***** Exercise data *****
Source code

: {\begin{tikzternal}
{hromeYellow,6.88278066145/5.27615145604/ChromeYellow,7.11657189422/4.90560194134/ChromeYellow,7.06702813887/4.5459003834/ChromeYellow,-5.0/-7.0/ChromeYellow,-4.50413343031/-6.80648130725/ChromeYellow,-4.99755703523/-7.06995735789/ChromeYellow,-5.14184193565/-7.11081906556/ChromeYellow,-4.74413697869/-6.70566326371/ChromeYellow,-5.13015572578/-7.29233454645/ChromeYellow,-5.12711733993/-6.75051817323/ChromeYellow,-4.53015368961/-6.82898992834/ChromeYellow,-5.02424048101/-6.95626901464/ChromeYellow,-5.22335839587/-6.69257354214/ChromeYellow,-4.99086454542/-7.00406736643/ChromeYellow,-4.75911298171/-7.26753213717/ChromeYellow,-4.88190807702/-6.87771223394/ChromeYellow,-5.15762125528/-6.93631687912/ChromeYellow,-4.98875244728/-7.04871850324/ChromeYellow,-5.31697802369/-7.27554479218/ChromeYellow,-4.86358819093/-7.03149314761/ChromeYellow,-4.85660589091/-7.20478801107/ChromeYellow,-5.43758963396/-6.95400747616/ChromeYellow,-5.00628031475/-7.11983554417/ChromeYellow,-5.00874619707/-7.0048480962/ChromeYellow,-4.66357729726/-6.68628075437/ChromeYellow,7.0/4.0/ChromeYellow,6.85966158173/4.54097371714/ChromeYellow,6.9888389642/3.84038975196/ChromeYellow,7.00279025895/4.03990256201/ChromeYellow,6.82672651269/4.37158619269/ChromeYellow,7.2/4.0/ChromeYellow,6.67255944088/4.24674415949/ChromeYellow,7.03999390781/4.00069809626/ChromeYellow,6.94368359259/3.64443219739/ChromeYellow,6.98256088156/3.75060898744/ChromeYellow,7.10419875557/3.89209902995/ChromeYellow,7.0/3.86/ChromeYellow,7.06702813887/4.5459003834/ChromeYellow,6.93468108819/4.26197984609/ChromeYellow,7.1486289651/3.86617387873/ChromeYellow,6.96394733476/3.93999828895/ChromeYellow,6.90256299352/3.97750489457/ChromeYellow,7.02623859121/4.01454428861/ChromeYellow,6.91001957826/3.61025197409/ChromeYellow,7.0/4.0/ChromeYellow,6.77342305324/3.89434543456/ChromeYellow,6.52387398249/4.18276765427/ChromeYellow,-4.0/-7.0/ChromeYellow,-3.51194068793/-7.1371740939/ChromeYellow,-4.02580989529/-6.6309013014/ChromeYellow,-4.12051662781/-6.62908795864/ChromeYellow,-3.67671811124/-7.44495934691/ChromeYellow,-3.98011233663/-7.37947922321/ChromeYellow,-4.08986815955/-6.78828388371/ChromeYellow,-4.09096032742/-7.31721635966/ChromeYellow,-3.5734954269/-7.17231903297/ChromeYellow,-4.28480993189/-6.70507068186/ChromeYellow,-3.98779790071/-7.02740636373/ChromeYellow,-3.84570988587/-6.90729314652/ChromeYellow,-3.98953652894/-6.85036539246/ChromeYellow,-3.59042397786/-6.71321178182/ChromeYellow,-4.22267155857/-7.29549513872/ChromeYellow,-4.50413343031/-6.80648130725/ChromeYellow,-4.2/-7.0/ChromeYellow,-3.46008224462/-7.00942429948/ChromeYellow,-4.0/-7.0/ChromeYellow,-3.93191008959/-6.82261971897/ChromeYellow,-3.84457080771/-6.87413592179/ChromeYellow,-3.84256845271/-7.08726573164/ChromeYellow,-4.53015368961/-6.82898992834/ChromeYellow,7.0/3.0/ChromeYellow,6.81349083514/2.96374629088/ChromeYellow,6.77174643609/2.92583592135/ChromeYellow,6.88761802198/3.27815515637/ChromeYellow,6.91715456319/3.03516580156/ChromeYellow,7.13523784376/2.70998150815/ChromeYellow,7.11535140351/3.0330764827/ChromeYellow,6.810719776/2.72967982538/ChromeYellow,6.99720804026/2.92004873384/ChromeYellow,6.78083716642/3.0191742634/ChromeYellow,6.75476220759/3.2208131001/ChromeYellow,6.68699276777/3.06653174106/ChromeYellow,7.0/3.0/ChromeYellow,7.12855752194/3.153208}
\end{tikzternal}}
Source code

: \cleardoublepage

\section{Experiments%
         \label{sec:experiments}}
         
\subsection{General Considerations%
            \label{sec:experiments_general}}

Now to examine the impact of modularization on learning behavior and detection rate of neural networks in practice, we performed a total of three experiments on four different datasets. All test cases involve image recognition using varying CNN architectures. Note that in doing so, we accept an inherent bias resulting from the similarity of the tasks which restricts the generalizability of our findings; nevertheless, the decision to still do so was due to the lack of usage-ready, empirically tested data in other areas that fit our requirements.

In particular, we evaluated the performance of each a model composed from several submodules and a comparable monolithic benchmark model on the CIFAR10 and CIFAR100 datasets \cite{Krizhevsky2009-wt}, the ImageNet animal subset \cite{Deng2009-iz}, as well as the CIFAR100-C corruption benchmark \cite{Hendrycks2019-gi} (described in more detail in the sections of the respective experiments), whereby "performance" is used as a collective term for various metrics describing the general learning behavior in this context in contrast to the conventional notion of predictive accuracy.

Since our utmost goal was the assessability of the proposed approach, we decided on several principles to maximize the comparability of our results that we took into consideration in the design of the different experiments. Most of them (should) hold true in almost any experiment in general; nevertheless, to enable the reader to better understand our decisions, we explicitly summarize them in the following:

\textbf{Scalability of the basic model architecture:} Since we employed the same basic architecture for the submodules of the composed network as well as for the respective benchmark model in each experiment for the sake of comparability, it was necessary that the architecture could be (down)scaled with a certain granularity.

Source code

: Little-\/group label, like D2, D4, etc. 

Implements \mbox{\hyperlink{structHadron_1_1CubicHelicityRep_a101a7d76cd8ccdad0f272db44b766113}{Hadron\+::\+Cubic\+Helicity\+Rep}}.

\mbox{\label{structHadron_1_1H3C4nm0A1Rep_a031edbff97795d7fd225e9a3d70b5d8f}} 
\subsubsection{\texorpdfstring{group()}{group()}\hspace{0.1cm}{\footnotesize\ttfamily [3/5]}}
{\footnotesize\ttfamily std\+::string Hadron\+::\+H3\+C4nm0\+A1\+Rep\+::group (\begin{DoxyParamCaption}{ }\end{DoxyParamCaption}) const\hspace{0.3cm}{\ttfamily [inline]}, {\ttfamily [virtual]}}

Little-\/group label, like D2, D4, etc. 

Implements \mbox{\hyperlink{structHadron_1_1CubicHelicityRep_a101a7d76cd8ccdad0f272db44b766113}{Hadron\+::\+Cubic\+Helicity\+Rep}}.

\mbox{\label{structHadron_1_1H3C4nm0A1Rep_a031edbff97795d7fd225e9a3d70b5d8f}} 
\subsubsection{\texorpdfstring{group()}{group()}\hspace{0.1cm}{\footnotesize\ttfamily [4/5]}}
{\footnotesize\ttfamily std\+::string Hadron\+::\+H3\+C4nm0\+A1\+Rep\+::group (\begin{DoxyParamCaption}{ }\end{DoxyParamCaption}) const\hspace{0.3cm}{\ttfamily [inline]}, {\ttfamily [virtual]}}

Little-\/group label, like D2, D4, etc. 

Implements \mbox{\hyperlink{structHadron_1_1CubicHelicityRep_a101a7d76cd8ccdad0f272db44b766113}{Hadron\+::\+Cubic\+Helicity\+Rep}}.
*****
Directions for this task —
When a line in the material above includes "each", report that line by copying it.

Solution to the exercise —
In particular, we evaluated the performance of each a model composed from several submodules and a comparable monolithic benchmark model on the CIFAR10 and CIFAR100 datasets \cite{Krizhevsky2009-wt}, the ImageNet animal subset \cite{Deng2009-iz}, as well as the CIFAR100-C corruption benchmark \cite{Hendrycks2019-gi} (described in more detail in the sections of the respective experiments), whereby "performance" is used as a collective term for various metrics describing the general learning behavior in this context in contrast to the conventional notion of predictive accuracy.
\textbf{Scalability of the basic model architecture:} Since we employed the same basic architecture for the submodules of the composed network as well as for the respective benchmark model in each experiment for the sake of comparability, it was necessary that the architecture could be (down)scaled with a certain granularity.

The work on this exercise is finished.